* Required work *
Return the data that follows exactly, with each line intact.

(Given records begins)

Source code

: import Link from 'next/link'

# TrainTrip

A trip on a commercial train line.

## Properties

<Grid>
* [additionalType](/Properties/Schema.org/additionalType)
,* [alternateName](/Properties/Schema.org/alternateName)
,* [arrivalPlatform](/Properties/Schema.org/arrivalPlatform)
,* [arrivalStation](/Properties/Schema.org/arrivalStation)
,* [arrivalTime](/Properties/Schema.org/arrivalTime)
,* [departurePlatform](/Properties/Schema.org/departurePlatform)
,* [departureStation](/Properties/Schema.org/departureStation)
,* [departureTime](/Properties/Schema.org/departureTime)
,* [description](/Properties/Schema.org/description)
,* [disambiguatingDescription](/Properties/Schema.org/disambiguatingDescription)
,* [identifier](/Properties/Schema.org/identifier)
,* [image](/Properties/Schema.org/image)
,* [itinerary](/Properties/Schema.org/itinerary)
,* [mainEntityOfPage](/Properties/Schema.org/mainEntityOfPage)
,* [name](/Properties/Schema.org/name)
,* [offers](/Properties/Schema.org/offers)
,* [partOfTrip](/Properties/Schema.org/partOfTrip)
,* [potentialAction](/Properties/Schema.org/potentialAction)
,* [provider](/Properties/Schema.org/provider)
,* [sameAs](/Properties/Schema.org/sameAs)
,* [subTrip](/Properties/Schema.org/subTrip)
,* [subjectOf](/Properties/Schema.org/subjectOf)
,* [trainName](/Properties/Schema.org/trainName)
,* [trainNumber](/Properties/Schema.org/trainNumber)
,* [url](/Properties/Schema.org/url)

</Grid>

(Given records ends)

* Output for this task *
Source code

: import Link from 'next/link'

# TrainTrip

A trip on a commercial train line.

## Properties

<Grid>
* [additionalType](/Properties/Schema.org/additionalType)
,* [alternateName](/Properties/Schema.org/alternateName)
,* [arrivalPlatform](/Properties/Schema.org/arrivalPlatform)
,* [arrivalStation](/Properties/Schema.org/arrivalStation)
,* [arrivalTime](/Properties/Schema.org/arrivalTime)
,* [departurePlatform](/Properties/Schema.org/departurePlatform)
,* [departureStation](/Properties/Schema.org/departureStation)
,* [departureTime](/Properties/Schema.org/departureTime)
,* [description](/Properties/Schema.org/description)
,* [disambiguatingDescription](/Properties/Schema.org/disambiguatingDescription)
,* [identifier](/Properties/Schema.org/identifier)
,* [image](/Properties/Schema.org/image)
,* [itinerary](/Properties/Schema.org/itinerary)
,* [mainEntityOfPage](/Properties/Schema.org/mainEntityOfPage)
,* [name](/Properties/Schema.org/name)
,* [offers](/Properties/Schema.org/offers)
,* [partOfTrip](/Properties/Schema.org/partOfTrip)
,* [potentialAction](/Properties/Schema.org/potentialAction)
,* [provider](/Properties/Schema.org/provider)
,* [sameAs](/Properties/Schema.org/sameAs)
,* [subTrip](/Properties/Schema.org/subTrip)
,* [subjectOf](/Properties/Schema.org/subjectOf)
,* [trainName](/Properties/Schema.org/trainName)
,* [trainNumber](/Properties/Schema.org/trainNumber)
,* [url](/Properties/Schema.org/url)

</Grid>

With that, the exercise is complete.